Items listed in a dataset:
:::

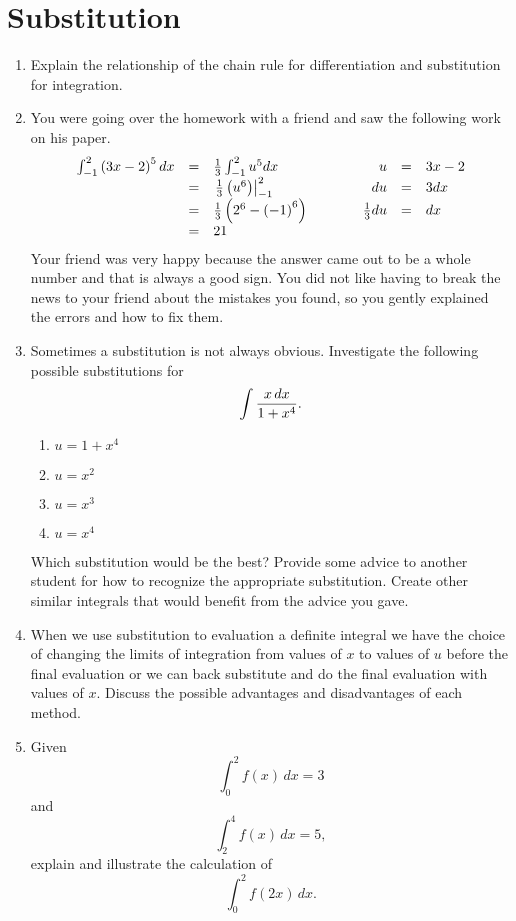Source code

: \begin{enumerate}
\end{enumerate}\section{Substitution}\begin{enumerate}

\item   Explain the relationship of the chain rule for differentiation and substitution for integration.







\item   You were going over the homework with a friend and saw the following work on his paper.
		$$\begin{array}{rclcrcl}
\int_{ - 1}^2 {\left( {3x - 2} \right)^5 dx} & =& {1 \over 3}\int_{ - 1}^2 {u^5 dx} &\ \ \ \ \ \ \mbox{}& u &=& 3x - 2 \cr  
  & =& \left. {{1 \over 3}\left( {u^6 } \right)} \right|_{ - 1}^2 &&  du &=& 3dx \cr  
  &  =& {1 \over 3}\left( {2^6  - \left( { - 1} \right)^6 } \right) &&  {1 \over 3}du &=& dx \cr    
  &= &21&& \cr\end{array}$$
Your friend was very happy because the answer came out to be a whole number and that is always a good sign.  You did not like having to break the news to your friend about the mistakes you found, so you gently explained the errors and how to fix them.

\item   Sometimes a substitution is not always obvious.  Investigate the following possible substitutions for $$\int {{{x\,dx} \over {1 + x^4 }}} .$$	
\begin{enumerate} \item $u = 1 + x^4$\item $u = x^2$\item $u = x^3$\item $u = x^4$\end{enumerate}
Which substitution would be the best?  Provide some advice to another student for how to recognize the appropriate substitution.  Create other similar integrals that would benefit from the advice you gave.

\item   When we use substitution to evaluation a definite integral we have the choice of changing the limits of integration from values of $x$ to values of $u$ before the final evaluation or we can back substitute and do the final evaluation with values of $x$.  Discuss the possible advantages and disadvantages of each method.  \cite{EP}

\item   Given $$\int_0^2 {f(x)\,dx}  = 3$$ and $$\int_2^4 {f(x)\,dx}  = 5,$$ explain and illustrate the calculation of $$\int_0^2 {f(2x)\,dx} .$$  


\end{enumerate}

:::

▶ [Problem description] What lines above contain the word "integration"? Please copy each one.

▶ [Response area]
\item   Explain the relationship of the chain rule for differentiation and substitution for integration.
\item   When we use substitution to evaluation a definite integral we have the choice of changing the limits of integration from values of $x$ to values of $u$ before the final evaluation or we can back substitute and do the final evaluation with values of $x$.  Discuss the possible advantages and disadvantages of each method.  \cite{EP}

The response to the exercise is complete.